***** Source material

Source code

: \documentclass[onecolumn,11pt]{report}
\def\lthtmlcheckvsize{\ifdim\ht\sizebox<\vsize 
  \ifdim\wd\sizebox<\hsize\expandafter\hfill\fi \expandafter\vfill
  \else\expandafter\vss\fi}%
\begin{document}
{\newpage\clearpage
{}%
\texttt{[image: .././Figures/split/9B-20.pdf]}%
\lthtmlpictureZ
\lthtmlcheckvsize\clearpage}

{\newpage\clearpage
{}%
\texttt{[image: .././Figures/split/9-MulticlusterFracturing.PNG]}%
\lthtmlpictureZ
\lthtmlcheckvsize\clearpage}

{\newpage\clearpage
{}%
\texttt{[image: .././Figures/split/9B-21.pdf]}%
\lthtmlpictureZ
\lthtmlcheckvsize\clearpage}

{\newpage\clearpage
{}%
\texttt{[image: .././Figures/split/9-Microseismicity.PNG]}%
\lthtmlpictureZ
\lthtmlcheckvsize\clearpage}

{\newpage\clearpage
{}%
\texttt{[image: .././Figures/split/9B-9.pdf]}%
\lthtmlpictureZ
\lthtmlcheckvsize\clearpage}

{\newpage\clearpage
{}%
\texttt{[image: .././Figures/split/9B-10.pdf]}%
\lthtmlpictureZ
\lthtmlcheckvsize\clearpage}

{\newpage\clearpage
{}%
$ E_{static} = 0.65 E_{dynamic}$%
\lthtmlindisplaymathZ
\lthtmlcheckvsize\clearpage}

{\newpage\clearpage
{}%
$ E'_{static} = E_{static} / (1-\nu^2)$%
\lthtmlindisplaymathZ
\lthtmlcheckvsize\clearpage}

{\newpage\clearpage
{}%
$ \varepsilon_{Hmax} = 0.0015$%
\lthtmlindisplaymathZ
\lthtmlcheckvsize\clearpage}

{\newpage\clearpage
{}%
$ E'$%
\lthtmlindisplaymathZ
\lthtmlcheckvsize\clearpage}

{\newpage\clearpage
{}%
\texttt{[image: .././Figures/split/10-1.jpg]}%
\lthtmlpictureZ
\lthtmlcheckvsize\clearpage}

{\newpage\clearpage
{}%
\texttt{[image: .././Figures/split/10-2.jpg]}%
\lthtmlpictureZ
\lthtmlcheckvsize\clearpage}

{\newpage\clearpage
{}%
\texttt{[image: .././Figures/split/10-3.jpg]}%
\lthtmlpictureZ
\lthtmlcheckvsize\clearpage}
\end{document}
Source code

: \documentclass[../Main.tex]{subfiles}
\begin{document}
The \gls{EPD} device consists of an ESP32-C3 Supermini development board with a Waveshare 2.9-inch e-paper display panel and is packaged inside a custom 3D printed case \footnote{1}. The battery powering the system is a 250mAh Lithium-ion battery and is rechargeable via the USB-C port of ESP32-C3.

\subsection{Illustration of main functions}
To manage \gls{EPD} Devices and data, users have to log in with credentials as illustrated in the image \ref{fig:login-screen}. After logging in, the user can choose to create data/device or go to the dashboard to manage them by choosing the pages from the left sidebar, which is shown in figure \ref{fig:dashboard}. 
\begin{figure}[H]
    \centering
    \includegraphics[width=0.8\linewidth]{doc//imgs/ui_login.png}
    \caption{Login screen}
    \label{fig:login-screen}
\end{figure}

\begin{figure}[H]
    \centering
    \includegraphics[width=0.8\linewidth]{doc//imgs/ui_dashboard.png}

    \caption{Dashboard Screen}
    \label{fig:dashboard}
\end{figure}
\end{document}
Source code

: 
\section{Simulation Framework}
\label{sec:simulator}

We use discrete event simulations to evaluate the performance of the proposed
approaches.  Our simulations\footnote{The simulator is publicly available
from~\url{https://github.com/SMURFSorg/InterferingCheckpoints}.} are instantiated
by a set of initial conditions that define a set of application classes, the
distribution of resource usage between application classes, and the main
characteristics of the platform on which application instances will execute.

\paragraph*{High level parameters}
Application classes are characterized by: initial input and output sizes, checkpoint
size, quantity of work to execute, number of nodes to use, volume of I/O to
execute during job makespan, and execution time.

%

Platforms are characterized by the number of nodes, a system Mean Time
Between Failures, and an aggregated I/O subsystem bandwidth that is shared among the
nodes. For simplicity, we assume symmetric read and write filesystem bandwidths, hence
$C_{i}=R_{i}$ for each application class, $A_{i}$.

**********

> _What is required_
In the entries above, find each line that includes the string "expandafter" and copy it.

> _Written reply_
  \ifdim\wd\sizebox<\hsize\expandafter\hfill\fi \expandafter\vfill
  \else\expandafter\vss\fi}%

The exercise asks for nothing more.